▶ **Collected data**
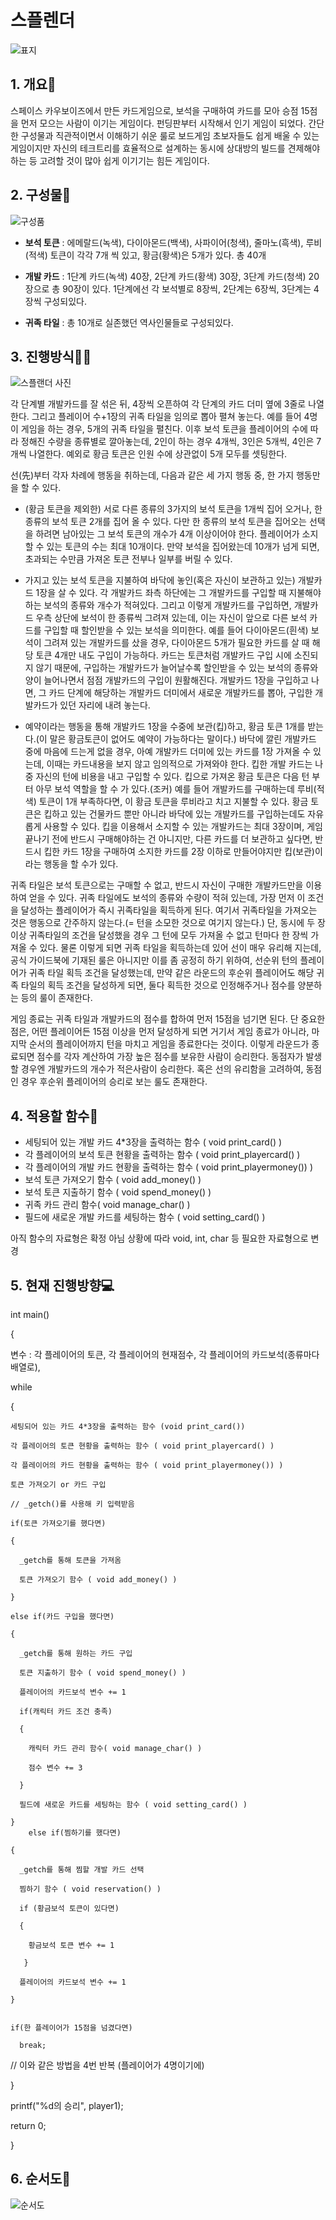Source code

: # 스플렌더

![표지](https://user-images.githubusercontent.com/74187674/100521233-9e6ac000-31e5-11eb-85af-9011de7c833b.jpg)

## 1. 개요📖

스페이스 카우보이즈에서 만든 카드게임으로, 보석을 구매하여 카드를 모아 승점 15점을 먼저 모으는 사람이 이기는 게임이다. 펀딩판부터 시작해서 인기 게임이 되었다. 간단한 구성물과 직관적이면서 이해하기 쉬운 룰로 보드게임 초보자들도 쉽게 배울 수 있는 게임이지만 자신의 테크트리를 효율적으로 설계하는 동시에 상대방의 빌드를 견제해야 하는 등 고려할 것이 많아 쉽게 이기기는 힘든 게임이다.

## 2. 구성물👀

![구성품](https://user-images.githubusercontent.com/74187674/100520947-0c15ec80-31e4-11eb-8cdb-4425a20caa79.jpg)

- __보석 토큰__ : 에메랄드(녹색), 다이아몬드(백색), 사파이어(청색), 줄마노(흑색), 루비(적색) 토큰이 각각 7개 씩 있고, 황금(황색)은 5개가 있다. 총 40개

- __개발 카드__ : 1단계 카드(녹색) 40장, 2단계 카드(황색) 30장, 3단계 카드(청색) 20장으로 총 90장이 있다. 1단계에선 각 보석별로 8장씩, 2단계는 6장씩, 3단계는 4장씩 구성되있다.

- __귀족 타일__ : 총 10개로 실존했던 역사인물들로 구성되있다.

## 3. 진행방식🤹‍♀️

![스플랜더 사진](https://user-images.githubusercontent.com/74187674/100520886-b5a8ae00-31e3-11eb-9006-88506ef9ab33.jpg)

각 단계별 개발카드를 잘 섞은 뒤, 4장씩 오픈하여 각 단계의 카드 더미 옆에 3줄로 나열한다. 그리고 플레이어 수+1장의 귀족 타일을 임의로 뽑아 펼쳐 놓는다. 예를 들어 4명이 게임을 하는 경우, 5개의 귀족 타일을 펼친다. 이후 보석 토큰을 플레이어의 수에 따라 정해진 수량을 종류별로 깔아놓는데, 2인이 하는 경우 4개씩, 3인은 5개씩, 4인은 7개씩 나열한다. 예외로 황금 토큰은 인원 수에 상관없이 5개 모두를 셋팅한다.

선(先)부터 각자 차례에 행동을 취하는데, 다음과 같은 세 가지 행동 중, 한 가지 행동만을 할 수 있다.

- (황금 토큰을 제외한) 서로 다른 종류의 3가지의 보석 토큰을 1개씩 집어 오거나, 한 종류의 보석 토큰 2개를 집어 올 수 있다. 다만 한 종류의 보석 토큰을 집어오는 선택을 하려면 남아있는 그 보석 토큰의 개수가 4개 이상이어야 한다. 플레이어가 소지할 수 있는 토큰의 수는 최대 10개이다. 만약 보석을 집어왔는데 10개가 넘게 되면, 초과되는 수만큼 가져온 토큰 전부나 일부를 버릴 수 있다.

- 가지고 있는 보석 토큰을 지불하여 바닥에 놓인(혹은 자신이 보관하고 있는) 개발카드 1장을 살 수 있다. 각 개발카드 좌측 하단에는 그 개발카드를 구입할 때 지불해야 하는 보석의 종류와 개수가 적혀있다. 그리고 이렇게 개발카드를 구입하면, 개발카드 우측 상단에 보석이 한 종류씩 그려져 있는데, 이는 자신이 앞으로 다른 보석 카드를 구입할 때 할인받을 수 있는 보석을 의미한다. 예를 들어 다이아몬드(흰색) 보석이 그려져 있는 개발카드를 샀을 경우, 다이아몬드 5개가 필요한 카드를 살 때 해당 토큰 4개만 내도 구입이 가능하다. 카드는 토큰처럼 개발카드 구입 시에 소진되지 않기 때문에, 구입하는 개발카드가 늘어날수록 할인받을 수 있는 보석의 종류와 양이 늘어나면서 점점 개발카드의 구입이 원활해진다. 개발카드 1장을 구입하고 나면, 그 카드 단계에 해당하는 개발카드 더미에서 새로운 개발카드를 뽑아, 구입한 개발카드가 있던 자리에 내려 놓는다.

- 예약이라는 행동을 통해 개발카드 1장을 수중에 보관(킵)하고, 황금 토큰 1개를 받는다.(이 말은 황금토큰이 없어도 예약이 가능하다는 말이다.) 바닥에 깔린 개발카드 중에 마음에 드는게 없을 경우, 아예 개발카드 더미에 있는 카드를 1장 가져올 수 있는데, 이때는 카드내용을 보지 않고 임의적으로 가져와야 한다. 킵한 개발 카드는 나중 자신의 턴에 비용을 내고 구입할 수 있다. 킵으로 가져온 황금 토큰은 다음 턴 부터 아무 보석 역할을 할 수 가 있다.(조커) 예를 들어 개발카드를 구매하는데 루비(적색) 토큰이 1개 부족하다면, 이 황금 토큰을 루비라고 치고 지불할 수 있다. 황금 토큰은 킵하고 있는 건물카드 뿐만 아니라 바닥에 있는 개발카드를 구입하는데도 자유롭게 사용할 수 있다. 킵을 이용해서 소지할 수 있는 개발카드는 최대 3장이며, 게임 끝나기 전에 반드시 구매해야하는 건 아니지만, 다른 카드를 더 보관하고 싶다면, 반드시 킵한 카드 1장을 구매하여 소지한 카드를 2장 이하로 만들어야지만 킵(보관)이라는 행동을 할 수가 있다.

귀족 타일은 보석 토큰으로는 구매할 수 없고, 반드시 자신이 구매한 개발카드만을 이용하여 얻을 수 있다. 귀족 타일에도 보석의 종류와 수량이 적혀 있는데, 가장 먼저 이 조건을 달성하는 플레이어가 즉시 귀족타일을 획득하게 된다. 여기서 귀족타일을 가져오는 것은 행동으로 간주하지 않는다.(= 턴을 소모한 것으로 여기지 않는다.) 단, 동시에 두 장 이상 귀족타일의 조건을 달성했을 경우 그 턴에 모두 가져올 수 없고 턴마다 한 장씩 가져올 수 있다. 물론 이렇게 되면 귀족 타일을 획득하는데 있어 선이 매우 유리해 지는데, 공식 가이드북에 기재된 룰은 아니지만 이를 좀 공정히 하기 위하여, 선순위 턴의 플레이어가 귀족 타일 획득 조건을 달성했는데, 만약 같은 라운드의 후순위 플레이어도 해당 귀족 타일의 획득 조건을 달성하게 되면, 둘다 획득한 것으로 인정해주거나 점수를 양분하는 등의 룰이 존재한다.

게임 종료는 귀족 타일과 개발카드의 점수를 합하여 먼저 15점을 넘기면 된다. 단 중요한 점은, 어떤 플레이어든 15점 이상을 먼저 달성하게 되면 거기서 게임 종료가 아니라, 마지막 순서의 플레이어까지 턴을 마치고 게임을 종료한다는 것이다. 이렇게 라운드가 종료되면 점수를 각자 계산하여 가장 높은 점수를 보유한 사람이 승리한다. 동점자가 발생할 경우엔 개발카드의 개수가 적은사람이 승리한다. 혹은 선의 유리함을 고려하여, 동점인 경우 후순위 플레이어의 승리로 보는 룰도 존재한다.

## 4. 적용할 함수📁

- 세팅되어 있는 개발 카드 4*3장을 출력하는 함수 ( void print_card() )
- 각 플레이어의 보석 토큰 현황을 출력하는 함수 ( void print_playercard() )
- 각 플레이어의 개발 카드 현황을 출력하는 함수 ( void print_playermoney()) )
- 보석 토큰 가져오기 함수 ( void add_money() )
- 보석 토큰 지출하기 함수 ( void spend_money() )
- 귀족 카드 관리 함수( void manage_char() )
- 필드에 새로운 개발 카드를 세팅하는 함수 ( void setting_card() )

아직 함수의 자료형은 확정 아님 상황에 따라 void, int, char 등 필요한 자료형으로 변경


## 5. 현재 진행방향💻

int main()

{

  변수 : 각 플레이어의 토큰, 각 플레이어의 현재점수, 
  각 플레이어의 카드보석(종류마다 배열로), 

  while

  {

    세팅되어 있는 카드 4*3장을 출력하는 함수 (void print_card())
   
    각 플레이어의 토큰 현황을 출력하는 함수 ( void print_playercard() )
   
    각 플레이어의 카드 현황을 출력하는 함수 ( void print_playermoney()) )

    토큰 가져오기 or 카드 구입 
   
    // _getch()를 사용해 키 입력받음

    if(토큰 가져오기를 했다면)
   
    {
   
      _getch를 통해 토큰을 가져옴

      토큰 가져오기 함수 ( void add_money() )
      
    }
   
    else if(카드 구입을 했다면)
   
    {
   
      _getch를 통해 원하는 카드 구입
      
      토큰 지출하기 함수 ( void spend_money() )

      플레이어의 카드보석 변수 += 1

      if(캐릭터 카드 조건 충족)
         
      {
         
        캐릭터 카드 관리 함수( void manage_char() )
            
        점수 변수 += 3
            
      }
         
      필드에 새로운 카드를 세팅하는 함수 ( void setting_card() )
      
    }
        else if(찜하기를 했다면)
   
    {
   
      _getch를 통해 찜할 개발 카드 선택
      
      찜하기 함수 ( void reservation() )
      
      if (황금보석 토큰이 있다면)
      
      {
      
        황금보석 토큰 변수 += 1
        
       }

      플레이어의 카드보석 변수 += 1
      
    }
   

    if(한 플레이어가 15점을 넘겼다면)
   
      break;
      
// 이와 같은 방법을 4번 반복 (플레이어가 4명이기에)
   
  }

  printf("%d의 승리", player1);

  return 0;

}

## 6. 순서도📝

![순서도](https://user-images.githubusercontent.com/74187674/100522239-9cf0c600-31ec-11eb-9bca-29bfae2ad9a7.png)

---

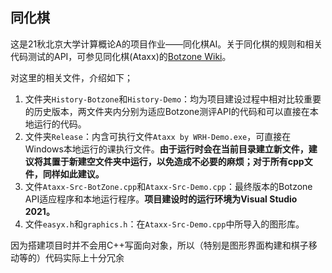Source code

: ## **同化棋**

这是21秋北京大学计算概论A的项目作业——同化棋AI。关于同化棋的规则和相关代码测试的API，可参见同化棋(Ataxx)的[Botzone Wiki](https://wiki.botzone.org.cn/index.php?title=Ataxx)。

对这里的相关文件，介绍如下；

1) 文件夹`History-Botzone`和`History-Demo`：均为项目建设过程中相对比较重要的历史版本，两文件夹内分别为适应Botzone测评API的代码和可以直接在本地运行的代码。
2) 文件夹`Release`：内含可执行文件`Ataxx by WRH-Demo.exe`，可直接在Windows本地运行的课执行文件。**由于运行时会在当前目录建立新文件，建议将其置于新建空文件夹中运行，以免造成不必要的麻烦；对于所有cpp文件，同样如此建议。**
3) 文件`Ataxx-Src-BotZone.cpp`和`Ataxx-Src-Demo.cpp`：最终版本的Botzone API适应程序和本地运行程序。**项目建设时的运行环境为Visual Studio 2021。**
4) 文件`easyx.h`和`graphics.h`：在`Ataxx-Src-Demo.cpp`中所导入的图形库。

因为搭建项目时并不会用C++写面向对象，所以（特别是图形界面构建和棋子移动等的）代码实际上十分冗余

▶ **WORK INSTRUCTIONS**
Could you write out, exactly as they stand, only the lines above that begin at the line with "- __귀족 타일__ : 총 10개로 실존했던 역사인물들로 구성되있다." and stop after the line with "선(先)부터 각자 차례에"?

▶ **PROBLEM SOLUTION**
- __귀족 타일__ : 총 10개로 실존했던 역사인물들로 구성되있다.

## 3. 진행방식🤹‍♀️

![스플랜더 사진](https://user-images.githubusercontent.com/74187674/100520886-b5a8ae00-31e3-11eb-9006-88506ef9ab33.jpg)

각 단계별 개발카드를 잘 섞은 뒤, 4장씩 오픈하여 각 단계의 카드 더미 옆에 3줄로 나열한다. 그리고 플레이어 수+1장의 귀족 타일을 임의로 뽑아 펼쳐 놓는다. 예를 들어 4명이 게임을 하는 경우, 5개의 귀족 타일을 펼친다. 이후 보석 토큰을 플레이어의 수에 따라 정해진 수량을 종류별로 깔아놓는데, 2인이 하는 경우 4개씩, 3인은 5개씩, 4인은 7개씩 나열한다. 예외로 황금 토큰은 인원 수에 상관없이 5개 모두를 셋팅한다.

선(先)부터 각자 차례에 행동을 취하는데, 다음과 같은 세 가지 행동 중, 한 가지 행동만을 할 수 있다.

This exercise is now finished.